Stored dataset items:
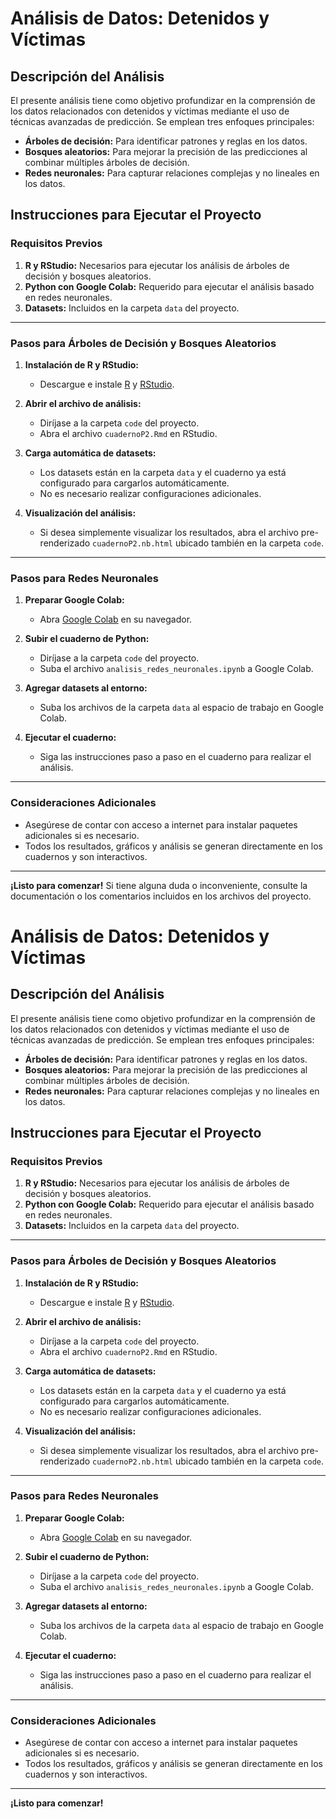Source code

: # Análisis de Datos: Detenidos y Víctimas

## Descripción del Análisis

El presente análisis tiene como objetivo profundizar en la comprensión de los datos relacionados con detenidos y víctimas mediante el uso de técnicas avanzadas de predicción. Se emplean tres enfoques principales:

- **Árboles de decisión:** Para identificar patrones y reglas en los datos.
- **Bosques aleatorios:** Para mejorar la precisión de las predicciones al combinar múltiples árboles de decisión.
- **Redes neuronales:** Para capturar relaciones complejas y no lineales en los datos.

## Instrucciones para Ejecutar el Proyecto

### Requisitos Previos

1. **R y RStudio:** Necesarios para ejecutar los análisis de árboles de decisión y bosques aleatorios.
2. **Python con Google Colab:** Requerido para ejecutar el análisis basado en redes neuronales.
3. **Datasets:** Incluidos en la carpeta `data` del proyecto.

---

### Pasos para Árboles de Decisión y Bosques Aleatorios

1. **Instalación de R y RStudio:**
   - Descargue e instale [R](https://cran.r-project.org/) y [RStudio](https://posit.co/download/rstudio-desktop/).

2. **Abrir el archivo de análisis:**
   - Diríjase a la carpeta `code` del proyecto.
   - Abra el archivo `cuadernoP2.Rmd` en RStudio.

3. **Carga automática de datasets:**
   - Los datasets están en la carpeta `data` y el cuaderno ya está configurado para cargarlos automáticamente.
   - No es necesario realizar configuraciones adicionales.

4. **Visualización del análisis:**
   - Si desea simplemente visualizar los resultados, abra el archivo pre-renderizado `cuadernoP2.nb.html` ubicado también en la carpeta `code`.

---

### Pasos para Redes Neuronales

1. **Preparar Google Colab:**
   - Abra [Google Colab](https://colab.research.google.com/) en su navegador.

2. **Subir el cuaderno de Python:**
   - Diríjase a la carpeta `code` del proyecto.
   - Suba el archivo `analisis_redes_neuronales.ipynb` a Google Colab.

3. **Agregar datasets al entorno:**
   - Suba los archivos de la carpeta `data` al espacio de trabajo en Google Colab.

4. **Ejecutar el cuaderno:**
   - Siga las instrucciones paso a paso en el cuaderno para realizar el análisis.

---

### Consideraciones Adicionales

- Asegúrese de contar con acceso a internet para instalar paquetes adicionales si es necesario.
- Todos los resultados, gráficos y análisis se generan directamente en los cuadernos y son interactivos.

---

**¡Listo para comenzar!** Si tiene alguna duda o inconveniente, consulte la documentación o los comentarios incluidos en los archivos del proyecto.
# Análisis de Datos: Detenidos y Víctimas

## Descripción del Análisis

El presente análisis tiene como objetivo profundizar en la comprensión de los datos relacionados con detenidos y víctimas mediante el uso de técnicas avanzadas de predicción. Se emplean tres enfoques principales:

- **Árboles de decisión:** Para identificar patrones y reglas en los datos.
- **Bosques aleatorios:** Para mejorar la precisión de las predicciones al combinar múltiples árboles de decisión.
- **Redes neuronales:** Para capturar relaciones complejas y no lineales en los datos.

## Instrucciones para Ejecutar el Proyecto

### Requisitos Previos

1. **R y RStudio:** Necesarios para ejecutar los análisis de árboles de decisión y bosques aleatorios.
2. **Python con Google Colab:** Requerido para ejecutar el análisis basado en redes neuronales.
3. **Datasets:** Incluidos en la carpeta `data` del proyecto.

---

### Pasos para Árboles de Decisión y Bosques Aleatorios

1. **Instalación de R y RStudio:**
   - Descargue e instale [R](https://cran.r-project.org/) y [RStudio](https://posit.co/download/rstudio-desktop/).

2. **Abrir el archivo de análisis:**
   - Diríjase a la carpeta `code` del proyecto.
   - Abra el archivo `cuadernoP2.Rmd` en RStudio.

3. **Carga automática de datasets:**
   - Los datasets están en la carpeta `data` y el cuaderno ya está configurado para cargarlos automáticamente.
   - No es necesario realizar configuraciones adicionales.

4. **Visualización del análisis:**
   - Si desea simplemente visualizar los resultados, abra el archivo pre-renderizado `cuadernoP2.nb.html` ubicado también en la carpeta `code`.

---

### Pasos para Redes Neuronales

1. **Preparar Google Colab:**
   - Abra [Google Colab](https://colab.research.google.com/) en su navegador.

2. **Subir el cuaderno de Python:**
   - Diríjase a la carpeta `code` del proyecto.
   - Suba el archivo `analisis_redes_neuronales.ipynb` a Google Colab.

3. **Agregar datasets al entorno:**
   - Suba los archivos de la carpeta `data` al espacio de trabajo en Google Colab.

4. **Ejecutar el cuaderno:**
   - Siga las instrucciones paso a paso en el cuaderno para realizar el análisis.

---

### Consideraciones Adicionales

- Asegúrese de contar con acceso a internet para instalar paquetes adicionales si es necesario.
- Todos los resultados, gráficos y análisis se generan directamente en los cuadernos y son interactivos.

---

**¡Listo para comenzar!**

* * *

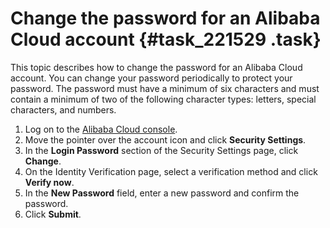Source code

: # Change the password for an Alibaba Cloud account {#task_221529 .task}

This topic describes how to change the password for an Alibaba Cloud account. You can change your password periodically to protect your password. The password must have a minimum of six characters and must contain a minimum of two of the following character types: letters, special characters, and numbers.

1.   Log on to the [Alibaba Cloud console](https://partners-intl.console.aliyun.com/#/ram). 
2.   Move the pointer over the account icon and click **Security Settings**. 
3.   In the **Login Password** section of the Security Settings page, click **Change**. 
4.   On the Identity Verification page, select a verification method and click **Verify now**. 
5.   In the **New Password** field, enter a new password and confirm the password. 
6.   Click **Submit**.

==

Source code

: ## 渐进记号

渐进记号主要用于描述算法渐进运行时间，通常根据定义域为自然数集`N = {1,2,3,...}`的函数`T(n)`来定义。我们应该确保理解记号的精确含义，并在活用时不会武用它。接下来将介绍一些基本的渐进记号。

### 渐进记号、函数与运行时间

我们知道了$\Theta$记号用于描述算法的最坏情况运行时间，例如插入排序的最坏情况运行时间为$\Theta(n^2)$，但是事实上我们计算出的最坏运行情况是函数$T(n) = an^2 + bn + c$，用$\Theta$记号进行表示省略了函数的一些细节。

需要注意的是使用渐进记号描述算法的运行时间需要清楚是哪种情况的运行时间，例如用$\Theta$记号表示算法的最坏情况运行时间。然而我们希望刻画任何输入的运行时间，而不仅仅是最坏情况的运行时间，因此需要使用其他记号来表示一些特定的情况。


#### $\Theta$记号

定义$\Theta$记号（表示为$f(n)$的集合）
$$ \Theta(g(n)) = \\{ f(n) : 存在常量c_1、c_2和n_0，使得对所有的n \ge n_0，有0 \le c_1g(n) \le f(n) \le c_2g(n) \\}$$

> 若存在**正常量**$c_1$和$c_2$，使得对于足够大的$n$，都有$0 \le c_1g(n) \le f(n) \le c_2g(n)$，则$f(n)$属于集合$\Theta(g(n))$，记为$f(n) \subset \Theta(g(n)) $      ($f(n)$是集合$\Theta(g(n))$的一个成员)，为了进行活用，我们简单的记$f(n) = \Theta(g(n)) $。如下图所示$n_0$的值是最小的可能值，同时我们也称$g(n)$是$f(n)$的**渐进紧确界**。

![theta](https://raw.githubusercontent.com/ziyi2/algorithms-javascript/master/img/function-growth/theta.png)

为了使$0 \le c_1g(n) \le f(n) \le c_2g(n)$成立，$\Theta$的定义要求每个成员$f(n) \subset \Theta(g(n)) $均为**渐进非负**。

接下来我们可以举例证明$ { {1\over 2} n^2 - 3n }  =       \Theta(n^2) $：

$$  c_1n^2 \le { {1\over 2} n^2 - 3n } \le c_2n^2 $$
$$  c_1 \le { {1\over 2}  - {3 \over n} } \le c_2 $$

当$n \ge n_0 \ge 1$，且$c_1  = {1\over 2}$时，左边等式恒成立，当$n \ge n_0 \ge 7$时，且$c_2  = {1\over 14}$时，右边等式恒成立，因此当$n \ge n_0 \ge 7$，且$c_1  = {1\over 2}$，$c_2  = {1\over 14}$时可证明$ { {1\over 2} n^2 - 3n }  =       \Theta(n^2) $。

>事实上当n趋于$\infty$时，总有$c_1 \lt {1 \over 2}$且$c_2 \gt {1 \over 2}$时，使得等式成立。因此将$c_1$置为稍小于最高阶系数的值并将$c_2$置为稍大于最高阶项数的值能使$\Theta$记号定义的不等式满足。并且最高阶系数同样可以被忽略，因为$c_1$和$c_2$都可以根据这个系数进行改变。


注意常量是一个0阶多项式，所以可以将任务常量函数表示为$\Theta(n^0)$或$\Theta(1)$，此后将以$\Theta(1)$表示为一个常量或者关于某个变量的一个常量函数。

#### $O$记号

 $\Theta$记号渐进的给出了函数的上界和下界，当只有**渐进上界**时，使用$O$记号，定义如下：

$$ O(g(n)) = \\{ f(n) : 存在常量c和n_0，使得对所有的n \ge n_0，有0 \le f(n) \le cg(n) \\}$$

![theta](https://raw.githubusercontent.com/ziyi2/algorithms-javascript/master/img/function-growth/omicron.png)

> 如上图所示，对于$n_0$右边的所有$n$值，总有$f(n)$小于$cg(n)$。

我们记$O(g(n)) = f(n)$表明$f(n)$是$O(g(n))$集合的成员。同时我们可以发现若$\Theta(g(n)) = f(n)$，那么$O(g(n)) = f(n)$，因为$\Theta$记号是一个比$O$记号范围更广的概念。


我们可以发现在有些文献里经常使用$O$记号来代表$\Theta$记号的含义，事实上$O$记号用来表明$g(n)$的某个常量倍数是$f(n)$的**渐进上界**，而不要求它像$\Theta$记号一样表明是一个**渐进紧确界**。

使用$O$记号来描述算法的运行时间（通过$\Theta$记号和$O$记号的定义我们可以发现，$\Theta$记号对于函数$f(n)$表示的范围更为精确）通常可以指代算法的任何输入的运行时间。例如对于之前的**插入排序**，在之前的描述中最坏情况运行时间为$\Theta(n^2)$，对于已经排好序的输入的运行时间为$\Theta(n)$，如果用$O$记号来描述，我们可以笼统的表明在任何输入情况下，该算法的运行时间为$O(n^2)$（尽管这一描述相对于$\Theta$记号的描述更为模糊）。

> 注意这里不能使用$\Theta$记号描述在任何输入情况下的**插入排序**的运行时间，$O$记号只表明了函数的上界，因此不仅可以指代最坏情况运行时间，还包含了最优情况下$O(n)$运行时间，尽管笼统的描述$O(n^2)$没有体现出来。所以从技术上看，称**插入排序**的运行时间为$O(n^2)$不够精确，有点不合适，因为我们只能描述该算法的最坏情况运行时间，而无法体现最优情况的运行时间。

* WHAT THE EXERCISE ASKS
As listed above, the lines from the line with "定义$\Theta$记号（表示为$f(n)$的集合）" to the line with "我们可以发现在有些文献里经常" are to be echoed exactly, with both ends included and nothing added.

* TASK ANSWER
定义$\Theta$记号（表示为$f(n)$的集合）
$$ \Theta(g(n)) = \\{ f(n) : 存在常量c_1、c_2和n_0，使得对所有的n \ge n_0，有0 \le c_1g(n) \le f(n) \le c_2g(n) \\}$$

> 若存在**正常量**$c_1$和$c_2$，使得对于足够大的$n$，都有$0 \le c_1g(n) \le f(n) \le c_2g(n)$，则$f(n)$属于集合$\Theta(g(n))$，记为$f(n) \subset \Theta(g(n)) $      ($f(n)$是集合$\Theta(g(n))$的一个成员)，为了进行活用，我们简单的记$f(n) = \Theta(g(n)) $。如下图所示$n_0$的值是最小的可能值，同时我们也称$g(n)$是$f(n)$的**渐进紧确界**。

![theta](https://raw.githubusercontent.com/ziyi2/algorithms-javascript/master/img/function-growth/theta.png)

为了使$0 \le c_1g(n) \le f(n) \le c_2g(n)$成立，$\Theta$的定义要求每个成员$f(n) \subset \Theta(g(n)) $均为**渐进非负**。

接下来我们可以举例证明$ { {1\over 2} n^2 - 3n }  =       \Theta(n^2) $：

$$  c_1n^2 \le { {1\over 2} n^2 - 3n } \le c_2n^2 $$
$$  c_1 \le { {1\over 2}  - {3 \over n} } \le c_2 $$

当$n \ge n_0 \ge 1$，且$c_1  = {1\over 2}$时，左边等式恒成立，当$n \ge n_0 \ge 7$时，且$c_2  = {1\over 14}$时，右边等式恒成立，因此当$n \ge n_0 \ge 7$，且$c_1  = {1\over 2}$，$c_2  = {1\over 14}$时可证明$ { {1\over 2} n^2 - 3n }  =       \Theta(n^2) $。

>事实上当n趋于$\infty$时，总有$c_1 \lt {1 \over 2}$且$c_2 \gt {1 \over 2}$时，使得等式成立。因此将$c_1$置为稍小于最高阶系数的值并将$c_2$置为稍大于最高阶项数的值能使$\Theta$记号定义的不等式满足。并且最高阶系数同样可以被忽略，因为$c_1$和$c_2$都可以根据这个系数进行改变。


注意常量是一个0阶多项式，所以可以将任务常量函数表示为$\Theta(n^0)$或$\Theta(1)$，此后将以$\Theta(1)$表示为一个常量或者关于某个变量的一个常量函数。

#### $O$记号

 $\Theta$记号渐进的给出了函数的上界和下界，当只有**渐进上界**时，使用$O$记号，定义如下：

$$ O(g(n)) = \\{ f(n) : 存在常量c和n_0，使得对所有的n \ge n_0，有0 \le f(n) \le cg(n) \\}$$

![theta](https://raw.githubusercontent.com/ziyi2/algorithms-javascript/master/img/function-growth/omicron.png)

> 如上图所示，对于$n_0$右边的所有$n$值，总有$f(n)$小于$cg(n)$。

我们记$O(g(n)) = f(n)$表明$f(n)$是$O(g(n))$集合的成员。同时我们可以发现若$\Theta(g(n)) = f(n)$，那么$O(g(n)) = f(n)$，因为$\Theta$记号是一个比$O$记号范围更广的概念。


我们可以发现在有些文献里经常使用$O$记号来代表$\Theta$记号的含义，事实上$O$记号用来表明$g(n)$的某个常量倍数是$f(n)$的**渐进上界**，而不要求它像$\Theta$记号一样表明是一个**渐进紧确界**。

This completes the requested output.